• [Your objective]: Leaving out every picture, output the records below exactly as they are.

Saved entries:
==========
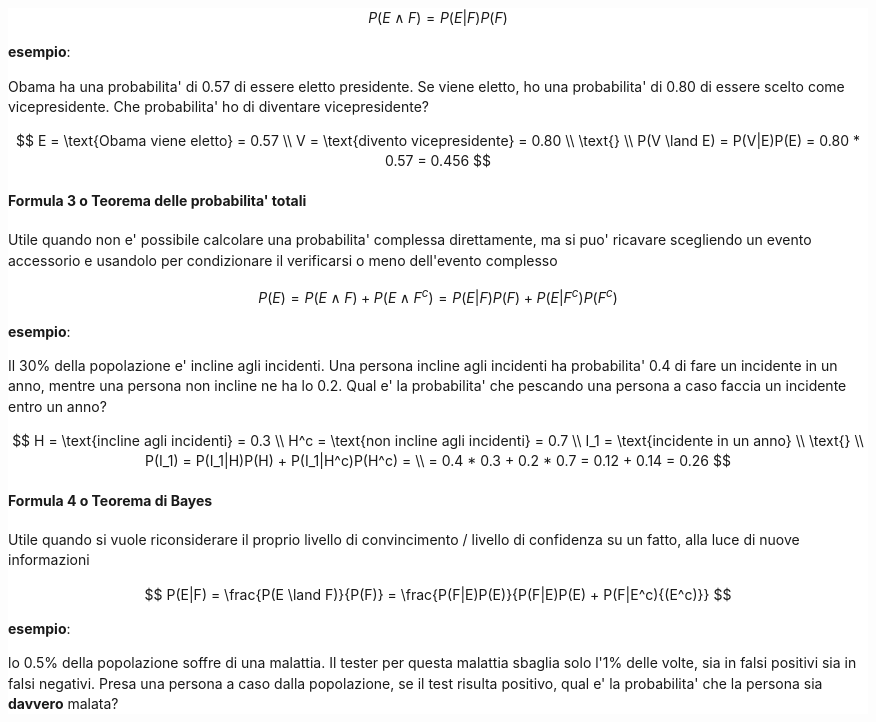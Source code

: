 $$
P(E \land F) = P(E|F)P(F)
$$

**esempio**:

Obama ha una probabilita' di 0.57 di essere eletto presidente. Se viene eletto, ho una probabilita' di 0.80 di essere scelto come vicepresidente. Che probabilita' ho di diventare vicepresidente?

$$
E = \text{Obama viene eletto} = 0.57 \\
V = \text{divento vicepresidente} = 0.80 \\
\text{} \\
P(V \land E) = P(V|E)P(E) = 0.80 * 0.57 = 0.456
$$

#### Formula 3 o Teorema delle probabilita' totali

Utile quando non e' possibile calcolare una probabilita' complessa direttamente, ma si puo' ricavare scegliendo un evento accessorio e usandolo per condizionare il verificarsi o meno dell'evento complesso

$$
P(E) = P(E \land F) + P(E \land F^c) = P(E|F)P(F) + P(E|F^c)P(F^c)
$$

**esempio**:

Il 30% della popolazione e' incline agli incidenti. Una persona incline agli incidenti ha probabilita' 0.4 di fare un incidente in un anno, mentre una persona non incline ne ha lo 0.2. Qual e' la probabilita' che pescando una persona a caso faccia un incidente entro un anno?

$$
H = \text{incline agli incidenti} = 0.3 \\
H^c = \text{non incline agli incidenti} = 0.7 \\
I_1 = \text{incidente in un anno} \\
\text{} \\
P(I_1) =
P(I_1|H)P(H) + P(I_1|H^c)P(H^c) = \\
= 0.4 * 0.3 + 0.2 * 0.7 = 0.12 + 0.14 = 0.26
$$

#### Formula 4 o Teorema di Bayes

Utile quando si vuole riconsiderare il proprio livello di convincimento / livello di confidenza su un fatto, alla luce di nuove informazioni

$$
P(E|F) = \frac{P(E \land F)}{P(F)} = \frac{P(F|E)P(E)}{P(F|E)P(E) + P(F|E^c){(E^c)}}
$$

**esempio**:

lo 0.5% della popolazione soffre di una malattia. Il tester per questa malattia sbaglia solo l'1% delle volte, sia in falsi positivi sia in falsi negativi. Presa una persona a caso dalla popolazione, se il test risulta positivo, qual e' la probabilita' che la persona sia **davvero** malata?
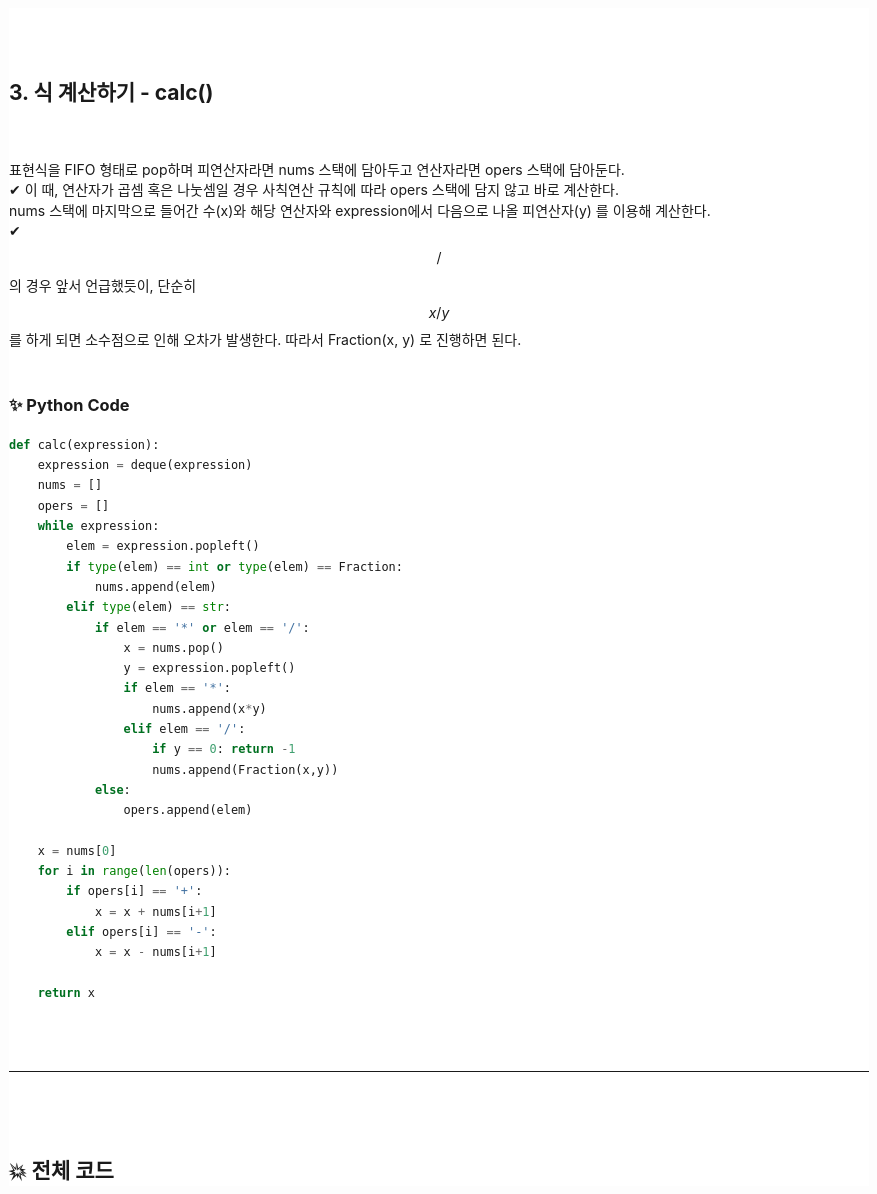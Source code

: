 <br><br>

## 3. 식 계산하기 - calc()

<br>

표현식을 FIFO 형태로 pop하며 피연산자라면 nums 스택에 담아두고 연산자라면 opers 스택에 담아둔다.  
✔ 이 때, 연산자가 곱셈 혹은 나눗셈일 경우 사칙연산 규칙에 따라 opers 스택에 담지 않고 바로 계산한다.  
nums 스택에 마지막으로 들어간 수(x)와 해당 연산자와 expression에서 다음으로 나올 피연산자(y) 를 이용해 계산한다.  
✔ $$/$$ 의 경우 앞서 언급했듯이, 단순히 $$x / y$$ 를 하게 되면 소수점으로 인해 오차가 발생한다. 따라서 Fraction(x, y) 로 진행하면 된다.  
<br>

### ✨ **Python Code**

```python
def calc(expression):
    expression = deque(expression)
    nums = []
    opers = []
    while expression:
        elem = expression.popleft()
        if type(elem) == int or type(elem) == Fraction:
            nums.append(elem)
        elif type(elem) == str:
            if elem == '*' or elem == '/':
                x = nums.pop()
                y = expression.popleft()
                if elem == '*':
                    nums.append(x*y)
                elif elem == '/':
                    if y == 0: return -1
                    nums.append(Fraction(x,y))
            else:
                opers.append(elem)

    x = nums[0]
    for i in range(len(opers)):
        if opers[i] == '+':
            x = x + nums[i+1]
        elif opers[i] == '-':
            x = x - nums[i+1]

    return x
```

<br><br>

---

<br><br>

## 💥 전체 코드
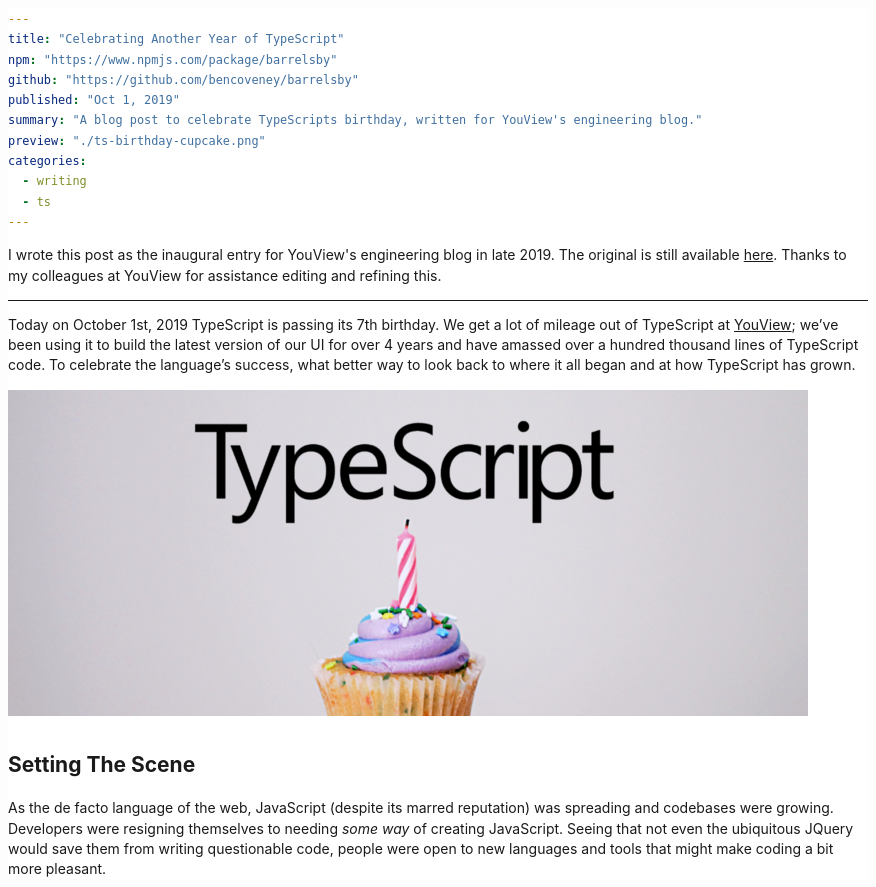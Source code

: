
 ```yaml
---
title: "Celebrating Another Year of TypeScript"
npm: "https://www.npmjs.com/package/barrelsby"
github: "https://github.com/bencoveney/barrelsby"
published: "Oct 1, 2019"
summary: "A blog post to celebrate TypeScripts birthday, written for YouView's engineering blog."
preview: "./ts-birthday-cupcake.png"
categories:
  - writing
  - ts
---
```


I wrote this post as the inaugural entry for YouView's engineering blog in late 2019. The original is still available [here](https://medium.com/youview-engineering/celebrating-8-years-of-typescript-e4b1482f3ba0). Thanks to my colleagues at YouView for assistance editing and refining this.

---

Today on October 1st, 2019 TypeScript is passing its 7th birthday. We get a lot of mileage out of TypeScript at [YouView](https://www.youview.com/); we’ve been using it to build the latest version of our UI for over 4 years and have amassed over a hundred thousand lines of TypeScript code. To celebrate the language’s success, what better way to look back to where it all began and at how TypeScript has grown.

![Birthday Cupcake](./ts-birthday-cupcake.png "Birthday Cupcake")

## Setting The Scene

As the de facto language of the web, JavaScript (despite its marred reputation) was spreading and codebases were growing. Developers were resigning themselves to needing _some way_ of creating JavaScript. Seeing that not even the ubiquitous JQuery would save them from writing questionable code, people were open to new languages and tools that might make coding a bit more pleasant.
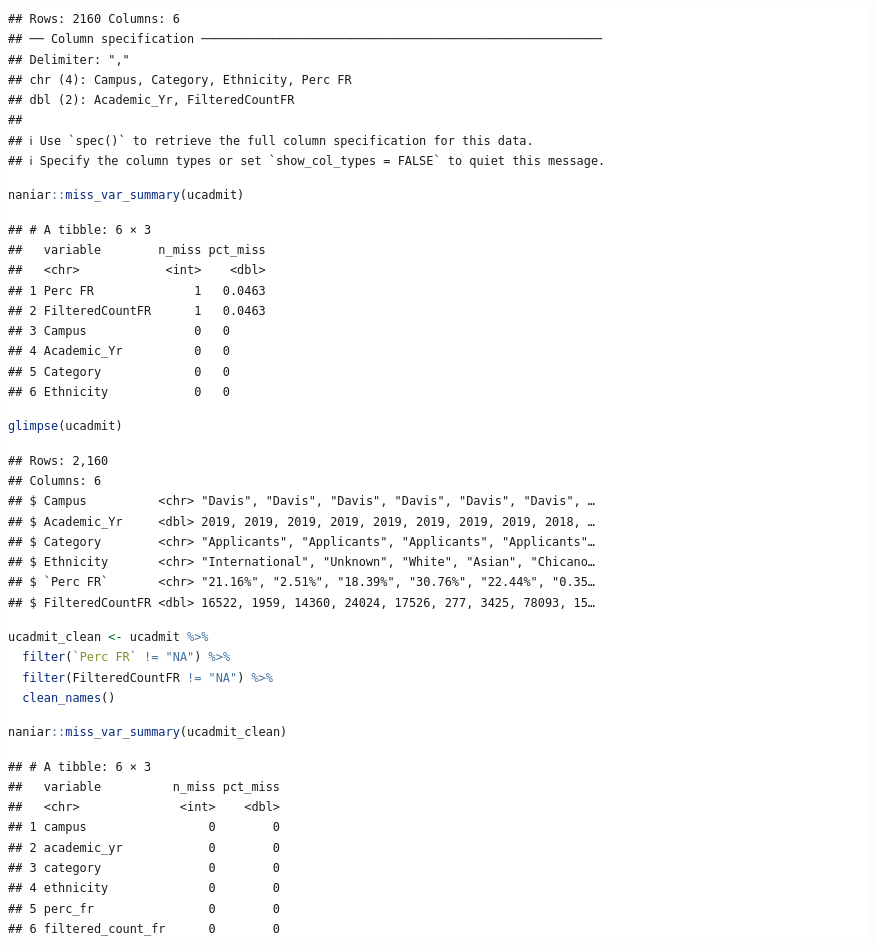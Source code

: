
 ```
## Rows: 2160 Columns: 6
## ── Column specification ────────────────────────────────────────────────────────
## Delimiter: ","
## chr (4): Campus, Category, Ethnicity, Perc FR
## dbl (2): Academic_Yr, FilteredCountFR
## 
## ℹ Use `spec()` to retrieve the full column specification for this data.
## ℹ Specify the column types or set `show_col_types = FALSE` to quiet this message.
```

```r
naniar::miss_var_summary(ucadmit)
```

```
## # A tibble: 6 × 3
##   variable        n_miss pct_miss
##   <chr>            <int>    <dbl>
## 1 Perc FR              1   0.0463
## 2 FilteredCountFR      1   0.0463
## 3 Campus               0   0     
## 4 Academic_Yr          0   0     
## 5 Category             0   0     
## 6 Ethnicity            0   0
```


```r
glimpse(ucadmit)
```

```
## Rows: 2,160
## Columns: 6
## $ Campus          <chr> "Davis", "Davis", "Davis", "Davis", "Davis", "Davis", …
## $ Academic_Yr     <dbl> 2019, 2019, 2019, 2019, 2019, 2019, 2019, 2019, 2018, …
## $ Category        <chr> "Applicants", "Applicants", "Applicants", "Applicants"…
## $ Ethnicity       <chr> "International", "Unknown", "White", "Asian", "Chicano…
## $ `Perc FR`       <chr> "21.16%", "2.51%", "18.39%", "30.76%", "22.44%", "0.35…
## $ FilteredCountFR <dbl> 16522, 1959, 14360, 24024, 17526, 277, 3425, 78093, 15…
```



```r
ucadmit_clean <- ucadmit %>%
  filter(`Perc FR` != "NA") %>%
  filter(FilteredCountFR != "NA") %>%
  clean_names()
```


```r
naniar::miss_var_summary(ucadmit_clean)
```

```
## # A tibble: 6 × 3
##   variable          n_miss pct_miss
##   <chr>              <int>    <dbl>
## 1 campus                 0        0
## 2 academic_yr            0        0
## 3 category               0        0
## 4 ethnicity              0        0
## 5 perc_fr                0        0
## 6 filtered_count_fr      0        0
```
==========
• [Written reply]:
Source code

: $$
P(E \land F) = P(E|F)P(F)
$$

**esempio**:

Obama ha una probabilita' di 0.57 di essere eletto presidente. Se viene eletto, ho una probabilita' di 0.80 di essere scelto come vicepresidente. Che probabilita' ho di diventare vicepresidente?

$$
E = \text{Obama viene eletto} = 0.57 \\
V = \text{divento vicepresidente} = 0.80 \\
\text{} \\
P(V \land E) = P(V|E)P(E) = 0.80 * 0.57 = 0.456
$$

#### Formula 3 o Teorema delle probabilita' totali

Utile quando non e' possibile calcolare una probabilita' complessa direttamente, ma si puo' ricavare scegliendo un evento accessorio e usandolo per condizionare il verificarsi o meno dell'evento complesso

$$
P(E) = P(E \land F) + P(E \land F^c) = P(E|F)P(F) + P(E|F^c)P(F^c)
$$

**esempio**:

Il 30% della popolazione e' incline agli incidenti. Una persona incline agli incidenti ha probabilita' 0.4 di fare un incidente in un anno, mentre una persona non incline ne ha lo 0.2. Qual e' la probabilita' che pescando una persona a caso faccia un incidente entro un anno?

$$
H = \text{incline agli incidenti} = 0.3 \\
H^c = \text{non incline agli incidenti} = 0.7 \\
I_1 = \text{incidente in un anno} \\
\text{} \\
P(I_1) =
P(I_1|H)P(H) + P(I_1|H^c)P(H^c) = \\
= 0.4 * 0.3 + 0.2 * 0.7 = 0.12 + 0.14 = 0.26
$$

#### Formula 4 o Teorema di Bayes

Utile quando si vuole riconsiderare il proprio livello di convincimento / livello di confidenza su un fatto, alla luce di nuove informazioni

$$
P(E|F) = \frac{P(E \land F)}{P(F)} = \frac{P(F|E)P(E)}{P(F|E)P(E) + P(F|E^c){(E^c)}}
$$

**esempio**:

lo 0.5% della popolazione soffre di una malattia. Il tester per questa malattia sbaglia solo l'1% delle volte, sia in falsi positivi sia in falsi negativi. Presa una persona a caso dalla popolazione, se il test risulta positivo, qual e' la probabilita' che la persona sia **davvero** malata?
Source code

: <br><br>

## 3. 식 계산하기 - calc()

<br>

표현식을 FIFO 형태로 pop하며 피연산자라면 nums 스택에 담아두고 연산자라면 opers 스택에 담아둔다.  
✔ 이 때, 연산자가 곱셈 혹은 나눗셈일 경우 사칙연산 규칙에 따라 opers 스택에 담지 않고 바로 계산한다.  
nums 스택에 마지막으로 들어간 수(x)와 해당 연산자와 expression에서 다음으로 나올 피연산자(y) 를 이용해 계산한다.  
✔ $$/$$ 의 경우 앞서 언급했듯이, 단순히 $$x / y$$ 를 하게 되면 소수점으로 인해 오차가 발생한다. 따라서 Fraction(x, y) 로 진행하면 된다.  
<br>

### ✨ **Python Code**

```python
def calc(expression):
    expression = deque(expression)
    nums = []
    opers = []
    while expression:
        elem = expression.popleft()
        if type(elem) == int or type(elem) == Fraction:
            nums.append(elem)
        elif type(elem) == str:
            if elem == '*' or elem == '/':
                x = nums.pop()
                y = expression.popleft()
                if elem == '*':
                    nums.append(x*y)
                elif elem == '/':
                    if y == 0: return -1
                    nums.append(Fraction(x,y))
            else:
                opers.append(elem)

    x = nums[0]
    for i in range(len(opers)):
        if opers[i] == '+':
            x = x + nums[i+1]
        elif opers[i] == '-':
            x = x - nums[i+1]

    return x
```

<br><br>

---

<br><br>

## 💥 전체 코드
Source code

:
 ```yaml
---
title: "Celebrating Another Year of TypeScript"
npm: "https://www.npmjs.com/package/barrelsby"
github: "https://github.com/bencoveney/barrelsby"
published: "Oct 1, 2019"
summary: "A blog post to celebrate TypeScripts birthday, written for YouView's engineering blog."
preview: "./ts-birthday-cupcake.png"
categories:
  - writing
  - ts
---
```


I wrote this post as the inaugural entry for YouView's engineering blog in late 2019. The original is still available [here](https://medium.com/youview-engineering/celebrating-8-years-of-typescript-e4b1482f3ba0). Thanks to my colleagues at YouView for assistance editing and refining this.

---

Today on October 1st, 2019 TypeScript is passing its 7th birthday. We get a lot of mileage out of TypeScript at [YouView](https://www.youview.com/); we’ve been using it to build the latest version of our UI for over 4 years and have amassed over a hundred thousand lines of TypeScript code. To celebrate the language’s success, what better way to look back to where it all began and at how TypeScript has grown.

![Birthday Cupcake](./ts-birthday-cupcake.png "Birthday Cupcake")

## Setting The Scene

As the de facto language of the web, JavaScript (despite its marred reputation) was spreading and codebases were growing. Developers were resigning themselves to needing _some way_ of creating JavaScript. Seeing that not even the ubiquitous JQuery would save them from writing questionable code, people were open to new languages and tools that might make coding a bit more pleasant.
Source code

:
 ```
## Rows: 2160 Columns: 6
## ── Column specification ────────────────────────────────────────────────────────
## Delimiter: ","
## chr (4): Campus, Category, Ethnicity, Perc FR
## dbl (2): Academic_Yr, FilteredCountFR
## 
## ℹ Use `spec()` to retrieve the full column specification for this data.
## ℹ Specify the column types or set `show_col_types = FALSE` to quiet this message.
```

```r
naniar::miss_var_summary(ucadmit)
```

```
## # A tibble: 6 × 3
##   variable        n_miss pct_miss
##   <chr>            <int>    <dbl>
## 1 Perc FR              1   0.0463
## 2 FilteredCountFR      1   0.0463
## 3 Campus               0   0     
## 4 Academic_Yr          0   0     
## 5 Category             0   0     
## 6 Ethnicity            0   0
```


```r
glimpse(ucadmit)
```

```
## Rows: 2,160
## Columns: 6
## $ Campus          <chr> "Davis", "Davis", "Davis", "Davis", "Davis", "Davis", …
## $ Academic_Yr     <dbl> 2019, 2019, 2019, 2019, 2019, 2019, 2019, 2019, 2018, …
## $ Category        <chr> "Applicants", "Applicants", "Applicants", "Applicants"…
## $ Ethnicity       <chr> "International", "Unknown", "White", "Asian", "Chicano…
## $ `Perc FR`       <chr> "21.16%", "2.51%", "18.39%", "30.76%", "22.44%", "0.35…
## $ FilteredCountFR <dbl> 16522, 1959, 14360, 24024, 17526, 277, 3425, 78093, 15…
```



```r
ucadmit_clean <- ucadmit %>%
  filter(`Perc FR` != "NA") %>%
  filter(FilteredCountFR != "NA") %>%
  clean_names()
```


```r
naniar::miss_var_summary(ucadmit_clean)
```

```
## # A tibble: 6 × 3
##   variable          n_miss pct_miss
##   <chr>              <int>    <dbl>
## 1 campus                 0        0
## 2 academic_yr            0        0
## 3 category               0        0
## 4 ethnicity              0        0
## 5 perc_fr                0        0
## 6 filtered_count_fr      0        0
```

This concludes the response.